Testing (and we can include continuous monitoring if we include operations), would be separated into three: (Discovery) system tests that can be defined using prototypes to "validate" the software by means of a disposable prototype, (Development) unit and integration tests that allow us to "verify" the software, and finally (Operations) continuous monitoring that allows us, in real time, to control and track the service we are offering.
 

Discovery/Research, Development and Operations (Learn2Build vs Build2Learn)
 

Depending on our context, there could be different situations that would imply that we can put the focus more on Discovery (e.g. applying a Design Thinking process), or on Development and Operations (e.g. applying the DevOps set of best practices).

Figure 3. Discovery, Development & Operations.

The Learn2Build approach allows learning to be enhanced prior to construction. It is useful when we find ourselves in a context with high business and technical uncertainty. In other words, we are not clear about what the problem is, what we have to build nor how we are going to build it. A strategy that would fit in this approach would be a Design Thinking process or the Design Sprint methodology. ‎[12]. The SAPIENS methods that we will see in the following would also fit in. The validation of the artefact (at least about its usefulness, not its guarantee) in very early stages allows us to reduce the efforts and the cost involved in finding possible competitive advantages (which we will see later and which is a concept related to innovation).   

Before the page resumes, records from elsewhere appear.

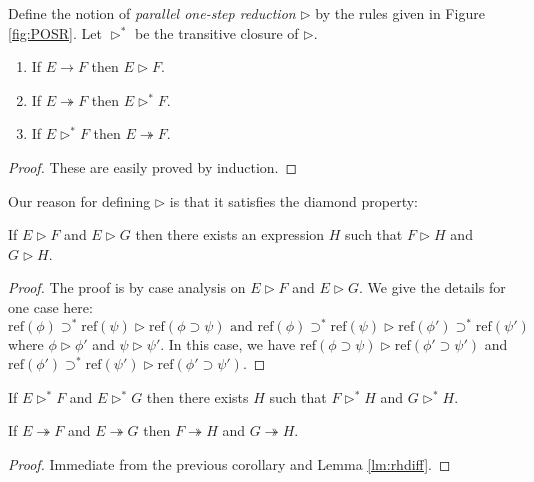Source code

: \documentclass[a4paper,UKenglish]{lipics-v2016}
\newcommand*{\reff}[1]{\ensuremath{\mathrm{ref} \left( {#1} \right)}}
\theoremstyle{plain}
\theoremstyle{definition}
\begin{document}
\begin{definition}
Define the notion of \emph{parallel one-step reduction} $\rhd$ by the rules given in Figure \ref{fig:POSR}.
Let $\rhd^*$ be the transitive closure of $\rhd$.
\end{definition}

\begin{lemma}
\label{lm:rhdiff}
\begin{enumerate}
\item
If $E \rightarrow F$ then $E \rhd F$.
\item
If $E \twoheadrightarrow F$ then $E \rhd^* F$.
\item
If $E \rhd^* F$ then $E \twoheadrightarrow F$.
\end{enumerate}
\end{lemma}

\begin{proof}
These are easily proved by induction.
\end{proof}

Our reason for defining $\rhd$ is that it satisfies the diamond property:

\begin{lemma}
If $E \rhd F$ and $E \rhd G$ then there exists an expression $H$ such that $F \rhd H$ and $G \rhd H$.
\end{lemma}

\begin{proof}
The proof is by case analysis on $E \rhd F$ and $E \rhd G$.  We give the details for one case here:
$$ \reff{\phi} \supset^* \reff{\psi} \rhd \reff{\phi \supset \psi} \mbox{ and } \reff{\phi} \supset^* \reff{\psi} \rhd \reff{\phi'} \supset^* \reff{\psi'} $$
where $\phi \rhd \phi'$ and $\psi \rhd \psi'$.  In this case, we have $\reff{\phi \supset \psi} \rhd \reff{\phi' \supset \psi'}$ and $\reff{\phi'} \supset^* \reff{\psi'}
\rhd \reff{\phi' \supset \psi'}$.
\end{proof}

\begin{corollary}
If $E \rhd^* F$ and $E \rhd^* G$ then there exists $H$ such that $F \rhd^* H$ and $G \rhd^* H$.
\end{corollary}

\begin{corollary}
If $E \twoheadrightarrow F$ and $E \twoheadrightarrow G$ then $F \twoheadrightarrow H$ and $G \twoheadrightarrow H$.
\end{corollary}

\begin{proof}
Immediate from the previous corollary and Lemma \ref{lm:rhdiff}.
\end{proof}
\end{document}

Figure 4. Learn2Build approach.
 
On the other hand, the Build2Learn approach allows for the enhancement of achieving functional products that bring real value to the user. ‎[11]‎[13]. In this regard, the definition of value is very important, and here it is necessary to differentiate the "Value" that is provided:
1. If we only deal with a "Development" where the deployment takes place only in a development environment and the user is not yet able to take advantage of the software provided. 
2. If we also integrate “Operations" where deployment is carried out in both pre-production and real production environments, allowing users to use the software under guaranteed use.
 
In addition, this approach requires that we have a very technically mature team, as the cost of designing and building software solutions must be very similar to designing and building a disposable prototype. In addition, it may also require the application of minimal requirements discovery and management strategies (e.g. Lean Inception ‎[14] or Agile Inception), as it is very important that good planning is carried out to prioritise those functional (usability) and non-functional (guarantees) features that we foresee would bring more value to the business. 

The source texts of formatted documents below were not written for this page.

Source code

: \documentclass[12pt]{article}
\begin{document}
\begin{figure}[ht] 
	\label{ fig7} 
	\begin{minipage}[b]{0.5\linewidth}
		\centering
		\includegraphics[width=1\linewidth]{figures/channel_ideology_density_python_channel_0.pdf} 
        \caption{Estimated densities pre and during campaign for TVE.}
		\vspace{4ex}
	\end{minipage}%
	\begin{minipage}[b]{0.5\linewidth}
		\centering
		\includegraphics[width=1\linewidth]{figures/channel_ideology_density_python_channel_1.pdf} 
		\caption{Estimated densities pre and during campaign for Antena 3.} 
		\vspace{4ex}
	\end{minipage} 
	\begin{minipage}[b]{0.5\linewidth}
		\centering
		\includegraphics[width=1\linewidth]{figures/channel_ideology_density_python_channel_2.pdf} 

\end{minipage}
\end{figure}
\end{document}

Figura 5. Build2Learn aproach.

With all of the above, the important thing is that we have a team that, at any given time, adapts to the circumstances according to the context as shown in Figure 6, where at a given time we could start by applying only a Learn2Build approach (Discovery), at another time we could combine both approaches but without deploying in production (Discovery & Development), or only apply a Build2Learn approach deploying in production environments (Development & Operations).

It is also important that a systemic execution of the process is carried out, as opposed to an improvised execution. The main difference is that we have clear our strategy (what processes and stages of the above we carry out) and our tactics (what methods, techniques, and software artefacts we use in those processes). Regarding the latter, I leave you with a phrase from Sun Tzu's book "The Art of War" that gives rise to reflection on strategy and tactics in software engineering: "Strategy without tactics is the slowest road to victory, Tactics without strategy is the noise before defeat".